## Work task:
Below are the records; copy exactly the stretch from the line containing "the drone's movement." through the line containing "to the torques.", both ends included, and nothing else.

*** Opening of Provided records ***

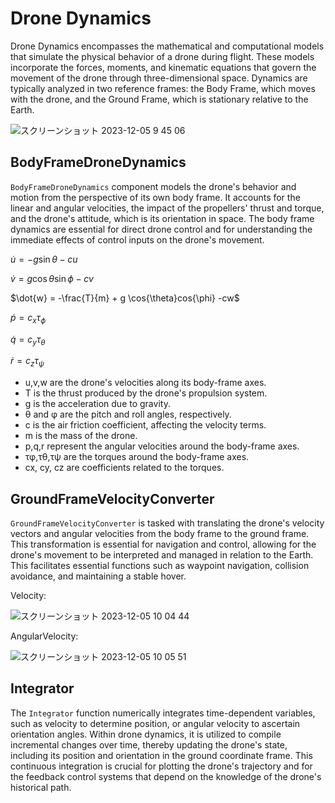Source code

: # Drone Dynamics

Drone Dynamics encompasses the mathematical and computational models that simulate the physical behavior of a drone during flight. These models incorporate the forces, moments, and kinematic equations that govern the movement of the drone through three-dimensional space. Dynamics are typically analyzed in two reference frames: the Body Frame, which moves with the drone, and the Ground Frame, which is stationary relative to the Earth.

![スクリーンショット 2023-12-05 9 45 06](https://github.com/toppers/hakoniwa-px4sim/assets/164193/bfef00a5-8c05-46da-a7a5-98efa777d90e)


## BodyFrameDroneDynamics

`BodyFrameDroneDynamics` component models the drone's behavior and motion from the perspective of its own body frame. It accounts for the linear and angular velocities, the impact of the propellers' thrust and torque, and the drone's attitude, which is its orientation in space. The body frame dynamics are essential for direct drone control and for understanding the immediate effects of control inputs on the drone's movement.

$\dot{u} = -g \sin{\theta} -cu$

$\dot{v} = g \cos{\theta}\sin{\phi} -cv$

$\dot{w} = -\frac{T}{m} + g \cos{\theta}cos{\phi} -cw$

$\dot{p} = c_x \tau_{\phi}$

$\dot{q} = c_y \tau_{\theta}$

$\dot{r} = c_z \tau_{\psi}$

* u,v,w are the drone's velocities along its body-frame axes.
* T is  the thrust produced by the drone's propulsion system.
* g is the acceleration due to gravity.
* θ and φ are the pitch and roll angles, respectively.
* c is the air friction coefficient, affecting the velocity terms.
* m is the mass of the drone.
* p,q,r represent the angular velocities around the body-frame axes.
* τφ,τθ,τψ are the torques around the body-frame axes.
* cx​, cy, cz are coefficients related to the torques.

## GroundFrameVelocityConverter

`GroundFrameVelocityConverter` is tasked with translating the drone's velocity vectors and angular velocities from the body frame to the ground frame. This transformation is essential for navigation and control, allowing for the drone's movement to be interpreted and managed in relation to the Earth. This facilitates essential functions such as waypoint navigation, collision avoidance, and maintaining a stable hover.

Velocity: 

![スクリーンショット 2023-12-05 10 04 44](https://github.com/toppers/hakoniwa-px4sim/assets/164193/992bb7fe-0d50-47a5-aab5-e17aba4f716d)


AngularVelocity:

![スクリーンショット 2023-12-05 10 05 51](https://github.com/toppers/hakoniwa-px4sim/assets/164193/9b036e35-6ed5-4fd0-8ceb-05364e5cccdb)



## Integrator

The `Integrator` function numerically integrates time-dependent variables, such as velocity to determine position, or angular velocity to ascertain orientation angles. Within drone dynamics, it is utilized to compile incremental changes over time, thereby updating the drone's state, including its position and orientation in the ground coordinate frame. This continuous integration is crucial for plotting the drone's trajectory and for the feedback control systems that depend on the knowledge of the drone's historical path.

*** Close of Provided records ***
*** Opening of Provided records ***

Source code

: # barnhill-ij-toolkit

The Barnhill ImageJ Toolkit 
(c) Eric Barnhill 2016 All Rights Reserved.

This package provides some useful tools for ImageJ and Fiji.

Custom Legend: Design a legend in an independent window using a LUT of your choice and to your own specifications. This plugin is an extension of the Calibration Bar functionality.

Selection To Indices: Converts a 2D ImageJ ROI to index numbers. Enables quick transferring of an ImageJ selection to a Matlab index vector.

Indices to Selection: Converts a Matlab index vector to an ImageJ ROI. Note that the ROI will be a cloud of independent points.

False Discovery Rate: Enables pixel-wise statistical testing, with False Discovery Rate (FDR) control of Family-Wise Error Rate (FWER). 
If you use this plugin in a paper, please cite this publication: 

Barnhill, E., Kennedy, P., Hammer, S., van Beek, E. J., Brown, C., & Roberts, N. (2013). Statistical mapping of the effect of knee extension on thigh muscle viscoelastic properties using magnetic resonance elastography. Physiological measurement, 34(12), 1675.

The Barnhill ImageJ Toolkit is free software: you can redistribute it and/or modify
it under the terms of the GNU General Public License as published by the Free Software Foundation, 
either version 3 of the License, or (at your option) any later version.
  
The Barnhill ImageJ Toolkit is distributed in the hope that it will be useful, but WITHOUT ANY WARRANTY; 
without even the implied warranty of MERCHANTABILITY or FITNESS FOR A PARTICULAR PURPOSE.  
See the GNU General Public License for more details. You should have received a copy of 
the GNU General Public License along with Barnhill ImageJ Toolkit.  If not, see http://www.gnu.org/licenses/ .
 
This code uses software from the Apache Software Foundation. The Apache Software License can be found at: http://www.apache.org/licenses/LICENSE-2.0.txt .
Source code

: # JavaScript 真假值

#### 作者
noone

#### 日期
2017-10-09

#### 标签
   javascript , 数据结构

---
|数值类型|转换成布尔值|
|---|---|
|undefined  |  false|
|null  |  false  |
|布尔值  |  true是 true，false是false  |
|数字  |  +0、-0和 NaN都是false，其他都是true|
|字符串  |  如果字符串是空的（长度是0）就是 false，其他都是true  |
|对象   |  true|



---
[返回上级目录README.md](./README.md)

*** Close of Provided records ***

## Exercise solution:
`BodyFrameDroneDynamics` component models the drone's behavior and motion from the perspective of its own body frame. It accounts for the linear and angular velocities, the impact of the propellers' thrust and torque, and the drone's attitude, which is its orientation in space. The body frame dynamics are essential for direct drone control and for understanding the immediate effects of control inputs on the drone's movement.

$\dot{u} = -g \sin{\theta} -cu$

$\dot{v} = g \cos{\theta}\sin{\phi} -cv$

$\dot{w} = -\frac{T}{m} + g \cos{\theta}cos{\phi} -cw$

$\dot{p} = c_x \tau_{\phi}$

$\dot{q} = c_y \tau_{\theta}$

$\dot{r} = c_z \tau_{\psi}$

* u,v,w are the drone's velocities along its body-frame axes.
* T is  the thrust produced by the drone's propulsion system.
* g is the acceleration due to gravity.
* θ and φ are the pitch and roll angles, respectively.
* c is the air friction coefficient, affecting the velocity terms.
* m is the mass of the drone.
* p,q,r represent the angular velocities around the body-frame axes.
* τφ,τθ,τψ are the torques around the body-frame axes.
* cx​, cy, cz are coefficients related to the torques.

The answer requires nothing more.